### TASK ITEM
Your job is to retype the whole listing exactly.

### TASK INPUT
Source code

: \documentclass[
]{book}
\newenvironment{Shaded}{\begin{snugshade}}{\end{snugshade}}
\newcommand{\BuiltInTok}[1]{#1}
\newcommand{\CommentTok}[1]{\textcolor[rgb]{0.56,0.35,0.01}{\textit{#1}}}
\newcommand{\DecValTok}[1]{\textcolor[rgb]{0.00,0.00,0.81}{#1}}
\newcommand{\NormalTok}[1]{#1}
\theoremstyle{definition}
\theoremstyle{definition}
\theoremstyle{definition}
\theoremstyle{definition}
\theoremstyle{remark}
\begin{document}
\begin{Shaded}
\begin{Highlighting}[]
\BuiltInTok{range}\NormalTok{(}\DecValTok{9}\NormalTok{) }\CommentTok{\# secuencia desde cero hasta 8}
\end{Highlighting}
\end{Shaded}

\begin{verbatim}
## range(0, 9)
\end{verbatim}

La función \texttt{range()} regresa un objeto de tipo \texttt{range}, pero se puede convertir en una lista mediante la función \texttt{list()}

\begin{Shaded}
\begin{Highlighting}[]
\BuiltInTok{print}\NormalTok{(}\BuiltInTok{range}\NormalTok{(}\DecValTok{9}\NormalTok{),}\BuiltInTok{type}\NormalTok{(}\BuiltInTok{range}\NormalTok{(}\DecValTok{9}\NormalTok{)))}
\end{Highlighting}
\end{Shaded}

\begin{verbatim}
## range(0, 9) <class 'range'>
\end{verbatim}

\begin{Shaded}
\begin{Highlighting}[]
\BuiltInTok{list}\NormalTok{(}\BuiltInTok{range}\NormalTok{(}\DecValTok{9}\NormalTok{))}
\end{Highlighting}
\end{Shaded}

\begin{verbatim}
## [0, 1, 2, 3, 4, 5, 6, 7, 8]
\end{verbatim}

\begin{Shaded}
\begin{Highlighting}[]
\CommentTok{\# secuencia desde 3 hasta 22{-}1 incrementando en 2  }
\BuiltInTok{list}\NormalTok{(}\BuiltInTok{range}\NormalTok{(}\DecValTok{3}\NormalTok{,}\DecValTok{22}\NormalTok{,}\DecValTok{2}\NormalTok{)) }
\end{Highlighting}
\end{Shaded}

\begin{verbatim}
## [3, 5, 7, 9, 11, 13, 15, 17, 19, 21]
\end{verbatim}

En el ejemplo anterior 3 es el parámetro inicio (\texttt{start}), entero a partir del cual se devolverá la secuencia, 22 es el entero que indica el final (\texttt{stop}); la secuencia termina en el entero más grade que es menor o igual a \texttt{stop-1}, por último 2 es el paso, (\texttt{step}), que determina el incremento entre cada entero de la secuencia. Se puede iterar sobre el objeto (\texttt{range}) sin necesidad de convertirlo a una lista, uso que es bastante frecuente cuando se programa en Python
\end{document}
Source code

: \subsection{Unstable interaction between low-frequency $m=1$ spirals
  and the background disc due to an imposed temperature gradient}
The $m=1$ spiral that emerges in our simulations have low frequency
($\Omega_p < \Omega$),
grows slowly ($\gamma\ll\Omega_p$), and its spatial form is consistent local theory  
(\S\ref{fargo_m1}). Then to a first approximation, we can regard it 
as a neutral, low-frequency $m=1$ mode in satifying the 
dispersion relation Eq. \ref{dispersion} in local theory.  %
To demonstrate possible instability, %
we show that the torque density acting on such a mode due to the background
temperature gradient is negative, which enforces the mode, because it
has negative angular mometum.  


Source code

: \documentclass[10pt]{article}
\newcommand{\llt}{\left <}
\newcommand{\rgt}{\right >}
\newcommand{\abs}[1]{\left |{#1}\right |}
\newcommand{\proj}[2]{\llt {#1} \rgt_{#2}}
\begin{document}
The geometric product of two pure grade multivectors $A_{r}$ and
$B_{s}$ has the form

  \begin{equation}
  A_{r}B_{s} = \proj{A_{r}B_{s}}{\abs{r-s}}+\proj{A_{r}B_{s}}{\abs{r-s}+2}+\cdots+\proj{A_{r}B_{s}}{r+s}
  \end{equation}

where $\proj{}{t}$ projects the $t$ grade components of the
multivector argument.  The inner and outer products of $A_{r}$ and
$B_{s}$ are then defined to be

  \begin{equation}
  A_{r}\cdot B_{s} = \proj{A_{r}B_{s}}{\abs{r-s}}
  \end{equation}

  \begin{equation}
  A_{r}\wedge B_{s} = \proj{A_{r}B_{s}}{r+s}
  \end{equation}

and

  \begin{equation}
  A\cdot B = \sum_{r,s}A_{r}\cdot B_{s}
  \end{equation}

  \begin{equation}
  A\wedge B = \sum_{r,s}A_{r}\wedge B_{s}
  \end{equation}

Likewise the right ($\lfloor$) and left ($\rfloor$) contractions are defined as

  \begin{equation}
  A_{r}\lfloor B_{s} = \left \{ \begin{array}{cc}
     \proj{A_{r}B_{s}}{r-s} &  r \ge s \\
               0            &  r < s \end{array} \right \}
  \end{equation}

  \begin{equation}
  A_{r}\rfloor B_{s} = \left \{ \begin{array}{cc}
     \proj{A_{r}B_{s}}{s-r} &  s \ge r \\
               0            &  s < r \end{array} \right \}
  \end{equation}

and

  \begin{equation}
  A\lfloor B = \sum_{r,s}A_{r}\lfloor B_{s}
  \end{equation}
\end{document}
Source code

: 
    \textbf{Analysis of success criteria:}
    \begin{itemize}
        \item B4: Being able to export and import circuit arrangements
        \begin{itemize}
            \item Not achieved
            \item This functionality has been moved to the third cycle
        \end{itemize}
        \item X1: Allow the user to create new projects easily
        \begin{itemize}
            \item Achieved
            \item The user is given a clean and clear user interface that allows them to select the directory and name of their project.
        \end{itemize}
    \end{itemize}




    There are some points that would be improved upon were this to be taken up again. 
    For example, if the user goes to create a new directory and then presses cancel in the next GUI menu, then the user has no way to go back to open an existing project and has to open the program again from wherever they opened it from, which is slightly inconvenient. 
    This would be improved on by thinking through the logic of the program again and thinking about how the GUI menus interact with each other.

### SOLUTION TO THIS EXERCISE
Source code

: \documentclass[
]{book}
\newenvironment{Shaded}{\begin{snugshade}}{\end{snugshade}}
\newcommand{\BuiltInTok}[1]{#1}
\newcommand{\CommentTok}[1]{\textcolor[rgb]{0.56,0.35,0.01}{\textit{#1}}}
\newcommand{\DecValTok}[1]{\textcolor[rgb]{0.00,0.00,0.81}{#1}}
\newcommand{\NormalTok}[1]{#1}
\theoremstyle{definition}
\theoremstyle{definition}
\theoremstyle{definition}
\theoremstyle{definition}
\theoremstyle{remark}
\begin{document}
\begin{Shaded}
\begin{Highlighting}[]
\BuiltInTok{range}\NormalTok{(}\DecValTok{9}\NormalTok{) }\CommentTok{\# secuencia desde cero hasta 8}
\end{Highlighting}
\end{Shaded}

\begin{verbatim}
## range(0, 9)
\end{verbatim}

La función \texttt{range()} regresa un objeto de tipo \texttt{range}, pero se puede convertir en una lista mediante la función \texttt{list()}

\begin{Shaded}
\begin{Highlighting}[]
\BuiltInTok{print}\NormalTok{(}\BuiltInTok{range}\NormalTok{(}\DecValTok{9}\NormalTok{),}\BuiltInTok{type}\NormalTok{(}\BuiltInTok{range}\NormalTok{(}\DecValTok{9}\NormalTok{)))}
\end{Highlighting}
\end{Shaded}

\begin{verbatim}
## range(0, 9) <class 'range'>
\end{verbatim}

\begin{Shaded}
\begin{Highlighting}[]
\BuiltInTok{list}\NormalTok{(}\BuiltInTok{range}\NormalTok{(}\DecValTok{9}\NormalTok{))}
\end{Highlighting}
\end{Shaded}

\begin{verbatim}
## [0, 1, 2, 3, 4, 5, 6, 7, 8]
\end{verbatim}

\begin{Shaded}
\begin{Highlighting}[]
\CommentTok{\# secuencia desde 3 hasta 22{-}1 incrementando en 2  }
\BuiltInTok{list}\NormalTok{(}\BuiltInTok{range}\NormalTok{(}\DecValTok{3}\NormalTok{,}\DecValTok{22}\NormalTok{,}\DecValTok{2}\NormalTok{)) }
\end{Highlighting}
\end{Shaded}

\begin{verbatim}
## [3, 5, 7, 9, 11, 13, 15, 17, 19, 21]
\end{verbatim}

En el ejemplo anterior 3 es el parámetro inicio (\texttt{start}), entero a partir del cual se devolverá la secuencia, 22 es el entero que indica el final (\texttt{stop}); la secuencia termina en el entero más grade que es menor o igual a \texttt{stop-1}, por último 2 es el paso, (\texttt{step}), que determina el incremento entre cada entero de la secuencia. Se puede iterar sobre el objeto (\texttt{range}) sin necesidad de convertirlo a una lista, uso que es bastante frecuente cuando se programa en Python
\end{document}
Source code

: \subsection{Unstable interaction between low-frequency $m=1$ spirals
  and the background disc due to an imposed temperature gradient}
The $m=1$ spiral that emerges in our simulations have low frequency
($\Omega_p < \Omega$),
grows slowly ($\gamma\ll\Omega_p$), and its spatial form is consistent local theory  
(\S\ref{fargo_m1}). Then to a first approximation, we can regard it 
as a neutral, low-frequency $m=1$ mode in satifying the 
dispersion relation Eq. \ref{dispersion} in local theory.  %
To demonstrate possible instability, %
we show that the torque density acting on such a mode due to the background
temperature gradient is negative, which enforces the mode, because it
has negative angular mometum.  


Source code

: \documentclass[10pt]{article}
\newcommand{\llt}{\left <}
\newcommand{\rgt}{\right >}
\newcommand{\abs}[1]{\left |{#1}\right |}
\newcommand{\proj}[2]{\llt {#1} \rgt_{#2}}
\begin{document}
The geometric product of two pure grade multivectors $A_{r}$ and
$B_{s}$ has the form

  \begin{equation}
  A_{r}B_{s} = \proj{A_{r}B_{s}}{\abs{r-s}}+\proj{A_{r}B_{s}}{\abs{r-s}+2}+\cdots+\proj{A_{r}B_{s}}{r+s}
  \end{equation}

where $\proj{}{t}$ projects the $t$ grade components of the
multivector argument.  The inner and outer products of $A_{r}$ and
$B_{s}$ are then defined to be

  \begin{equation}
  A_{r}\cdot B_{s} = \proj{A_{r}B_{s}}{\abs{r-s}}
  \end{equation}

  \begin{equation}
  A_{r}\wedge B_{s} = \proj{A_{r}B_{s}}{r+s}
  \end{equation}

and

  \begin{equation}
  A\cdot B = \sum_{r,s}A_{r}\cdot B_{s}
  \end{equation}

  \begin{equation}
  A\wedge B = \sum_{r,s}A_{r}\wedge B_{s}
  \end{equation}

Likewise the right ($\lfloor$) and left ($\rfloor$) contractions are defined as

  \begin{equation}
  A_{r}\lfloor B_{s} = \left \{ \begin{array}{cc}
     \proj{A_{r}B_{s}}{r-s} &  r \ge s \\
               0            &  r < s \end{array} \right \}
  \end{equation}

  \begin{equation}
  A_{r}\rfloor B_{s} = \left \{ \begin{array}{cc}
     \proj{A_{r}B_{s}}{s-r} &  s \ge r \\
               0            &  s < r \end{array} \right \}
  \end{equation}

and

  \begin{equation}
  A\lfloor B = \sum_{r,s}A_{r}\lfloor B_{s}
  \end{equation}
\end{document}
Source code

: 
    \textbf{Analysis of success criteria:}
    \begin{itemize}
        \item B4: Being able to export and import circuit arrangements
        \begin{itemize}
            \item Not achieved
            \item This functionality has been moved to the third cycle
        \end{itemize}
        \item X1: Allow the user to create new projects easily
        \begin{itemize}
            \item Achieved
            \item The user is given a clean and clear user interface that allows them to select the directory and name of their project.
        \end{itemize}
    \end{itemize}




    There are some points that would be improved upon were this to be taken up again. 
    For example, if the user goes to create a new directory and then presses cancel in the next GUI menu, then the user has no way to go back to open an existing project and has to open the program again from wherever they opened it from, which is slightly inconvenient. 
    This would be improved on by thinking through the logic of the program again and thinking about how the GUI menus interact with each other.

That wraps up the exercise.